Your name has to reflect what drives your business. For customers, names are important. When they purchase goods or services, they want to know that the company they are buying from is serious about what they do. That doesn’t mean picking a bland, boring name. But it does mean foregrounding what makes you special. So think about coming up with a name that reflects your core values, not just a flashy, catchy name that is easy to remember.

Stay Memorable With The Right Company Name

Having said that, it’s important to come up with a memorable name. Sometimes it seems that having a short, snappy name is the only reason start-ups exist.
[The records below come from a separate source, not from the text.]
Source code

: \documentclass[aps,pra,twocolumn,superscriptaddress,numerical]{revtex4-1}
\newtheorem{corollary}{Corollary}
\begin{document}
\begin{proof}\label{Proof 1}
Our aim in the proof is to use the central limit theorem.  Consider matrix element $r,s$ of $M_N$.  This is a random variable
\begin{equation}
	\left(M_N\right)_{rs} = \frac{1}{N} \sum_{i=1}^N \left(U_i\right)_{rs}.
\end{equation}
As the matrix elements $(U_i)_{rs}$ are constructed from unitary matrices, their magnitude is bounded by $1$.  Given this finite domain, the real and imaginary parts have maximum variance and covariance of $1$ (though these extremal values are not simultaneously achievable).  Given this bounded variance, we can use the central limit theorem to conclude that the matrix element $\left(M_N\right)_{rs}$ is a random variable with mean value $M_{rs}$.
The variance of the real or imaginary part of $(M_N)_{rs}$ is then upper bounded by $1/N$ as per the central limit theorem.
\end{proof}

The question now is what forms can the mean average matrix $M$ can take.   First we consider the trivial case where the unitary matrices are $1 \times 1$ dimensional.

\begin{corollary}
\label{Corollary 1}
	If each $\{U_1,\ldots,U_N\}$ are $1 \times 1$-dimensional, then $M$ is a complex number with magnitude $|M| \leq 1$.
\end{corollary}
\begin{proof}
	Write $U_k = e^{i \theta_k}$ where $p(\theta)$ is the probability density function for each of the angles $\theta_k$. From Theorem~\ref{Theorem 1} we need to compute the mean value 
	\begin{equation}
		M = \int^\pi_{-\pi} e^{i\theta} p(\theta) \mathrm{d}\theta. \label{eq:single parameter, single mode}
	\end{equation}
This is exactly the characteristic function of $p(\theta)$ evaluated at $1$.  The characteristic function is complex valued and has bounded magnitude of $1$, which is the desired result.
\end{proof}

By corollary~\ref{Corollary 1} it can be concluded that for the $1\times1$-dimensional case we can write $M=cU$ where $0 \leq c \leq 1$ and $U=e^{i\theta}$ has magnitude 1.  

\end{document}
Everywhere you look, there are companies with names like “fuzzle”, “bangle” or “zoopla”. Short, punchy names work well, as does an element of strangeness. Anything that can burrow deep into the minds of site visitors and passers-by on the street will work well, so think about adding a quirky touch to your company name.

Take A Direct Approach for Straight-Forward Communication

For others, a more direct, straight-down-the-line approach could work wonders. If you work in a business like plumbing, home redesign, landscape gardening or pool cleaning, customers probably won’t be impressed by a quirky name. Instead, they might respond better to something concrete, simple and direct. Names like “Outstanding Gardens” may seem too basic, but they do get the message across. With a creative logo, the plainness of the name can actually create an impressive effect.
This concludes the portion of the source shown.